Rumah itu berada di lingkungan Nasser, Gaza City. Setiap sudutnya menyimpan tawa kami. Setiap ruang menyaksikan air mata kami.
Saya adalah orang yang menyimpan cangkir yang retak, sweater lama karena mengingatkan pada seorang sahabat, bahkan pakaian masa SMA. Bagi saya, benda-benda punya makna. Jadi bayangkanlah, apa rasanya kehilangan segalanya.
Saya kehilangan dinding yang saya cat sendiri, tirai yang saya pilih dengan cinta, dapur tempat saya menyiapkan makanan untuk keluarga, lorong tempat anak-anak saya belajar berjalan, rak buku yang saya isi selama masa lockdown.
Itu bukan sekadar rumah. Itu bukti bahwa kami pernah bangkit dari kehancuran, membangun sesuatu yang indah dari ketiadaan.
Kini, bahkan bukti itu pun telah tiada.
Dunia tak melihat kisah saya. Seperti banyak warga Gaza lainnya, saya menjadi tak terlihat.

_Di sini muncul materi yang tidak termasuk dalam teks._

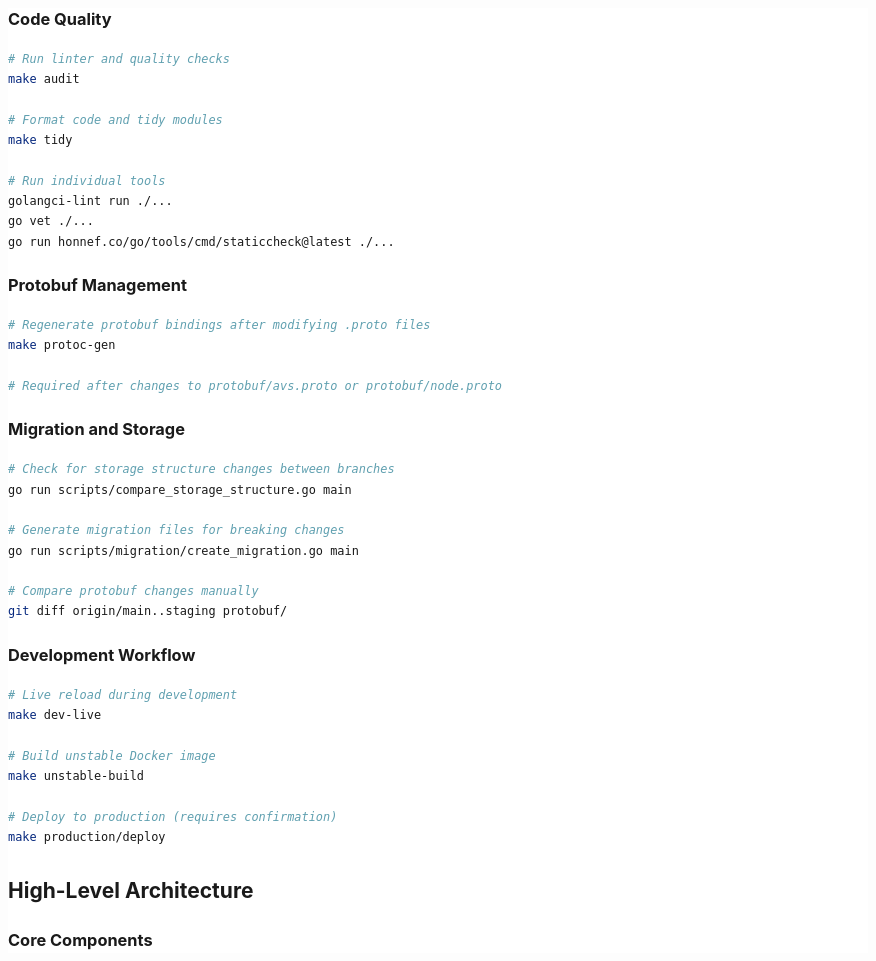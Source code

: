 ### Code Quality

```bash
# Run linter and quality checks
make audit

# Format code and tidy modules
make tidy

# Run individual tools
golangci-lint run ./...
go vet ./...
go run honnef.co/go/tools/cmd/staticcheck@latest ./...
```

### Protobuf Management

```bash
# Regenerate protobuf bindings after modifying .proto files
make protoc-gen

# Required after changes to protobuf/avs.proto or protobuf/node.proto
```

### Migration and Storage

```bash
# Check for storage structure changes between branches
go run scripts/compare_storage_structure.go main

# Generate migration files for breaking changes
go run scripts/migration/create_migration.go main

# Compare protobuf changes manually
git diff origin/main..staging protobuf/
```

### Development Workflow

```bash
# Live reload during development
make dev-live

# Build unstable Docker image
make unstable-build

# Deploy to production (requires confirmation)
make production/deploy
```

## High-Level Architecture

### Core Components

Saya adalah seorang ibu, guru, dan penyintas. Tapi di Gaza, siapa Anda tak pernah cukup. Apakah Anda bayi, pelajar, petani, atau profesor—dunia tak melihat kami sebagai manusia.
Dalam dunia yang mereduksi hidup kami menjadi angka, bahkan keberlangsungan hidup kami pun luput dari perhatian.

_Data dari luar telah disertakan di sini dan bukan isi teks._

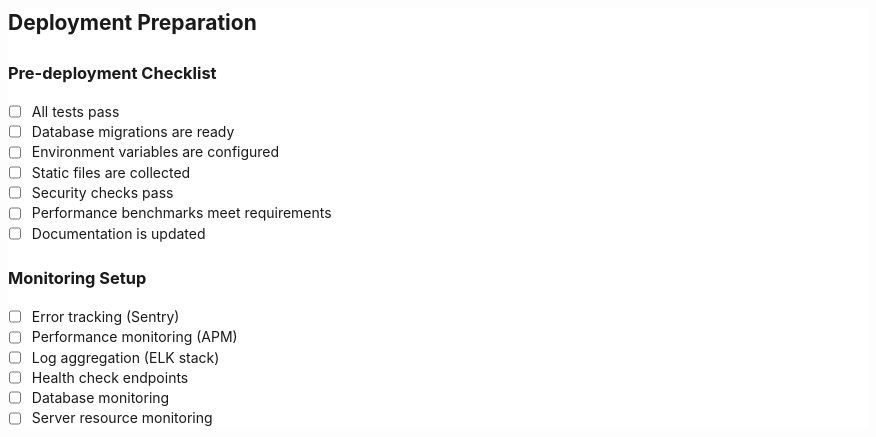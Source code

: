 ## Deployment Preparation

### Pre-deployment Checklist
- [ ] All tests pass
- [ ] Database migrations are ready
- [ ] Environment variables are configured
- [ ] Static files are collected
- [ ] Security checks pass
- [ ] Performance benchmarks meet requirements
- [ ] Documentation is updated

### Monitoring Setup
- [ ] Error tracking (Sentry)
- [ ] Performance monitoring (APM)
- [ ] Log aggregation (ELK stack)
- [ ] Health check endpoints
- [ ] Database monitoring
- [ ] Server resource monitoring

Sepanjang hidup, saya hidup dalam pengepungan. Saya tahu rasanya perang, kelaparan, serangan udara, dan senyap panjang setelahnya. Tapi saya juga tahu rasanya pernikahan, puisi, kelulusan, dan hari-hari emas di pantai. Saya membesarkan anak-anak dalam semua itu.

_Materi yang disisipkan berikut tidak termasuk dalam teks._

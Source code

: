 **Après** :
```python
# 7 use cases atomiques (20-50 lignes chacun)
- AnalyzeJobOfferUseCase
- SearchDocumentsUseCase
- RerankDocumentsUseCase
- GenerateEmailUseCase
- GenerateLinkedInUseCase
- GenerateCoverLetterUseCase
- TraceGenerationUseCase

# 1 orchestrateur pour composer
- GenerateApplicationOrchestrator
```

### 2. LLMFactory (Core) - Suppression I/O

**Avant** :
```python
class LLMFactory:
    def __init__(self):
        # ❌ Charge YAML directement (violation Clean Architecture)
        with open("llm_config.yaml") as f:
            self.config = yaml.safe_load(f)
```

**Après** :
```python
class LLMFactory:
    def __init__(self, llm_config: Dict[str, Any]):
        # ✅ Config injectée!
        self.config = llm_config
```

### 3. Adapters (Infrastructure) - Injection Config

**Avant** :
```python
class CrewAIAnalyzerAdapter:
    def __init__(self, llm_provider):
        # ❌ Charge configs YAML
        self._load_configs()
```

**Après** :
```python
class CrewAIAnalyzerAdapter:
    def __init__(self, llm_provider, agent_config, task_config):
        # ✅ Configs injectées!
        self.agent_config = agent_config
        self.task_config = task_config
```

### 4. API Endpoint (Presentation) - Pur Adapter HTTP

Hanya seminggu sebelum 7 Oktober, saya membawa anak-anak saya ke pernikahan tetangga kami, Rama. Mereka mengenakan pakaian indah. Kami menari, tertawa, dan mendoakan kebahagiaan bagi sang pengantin.
Tak ada yang tahu bahwa kebahagiaan itu akan segera terkubur bersama rumah-rumah kami.
Di media, baik di Barat maupun dunia Arab, orang-orang seperti saya sering lenyap—entah karena bom, atau karena tajuk berita yang meniadakan konteks.
Saya melihat ini terjadi pada paman saya, Yasser Radwan, seorang profesor universitas. Ia, istrinya yang baik hati, dan enam anak mereka yang cerdas, semuanya tewas akibat serangan udara Israel saat mengungsi di Deir al-Balah.
Namun di media, mereka hanya menjadi angka—tanpa nama, tanpa kisah.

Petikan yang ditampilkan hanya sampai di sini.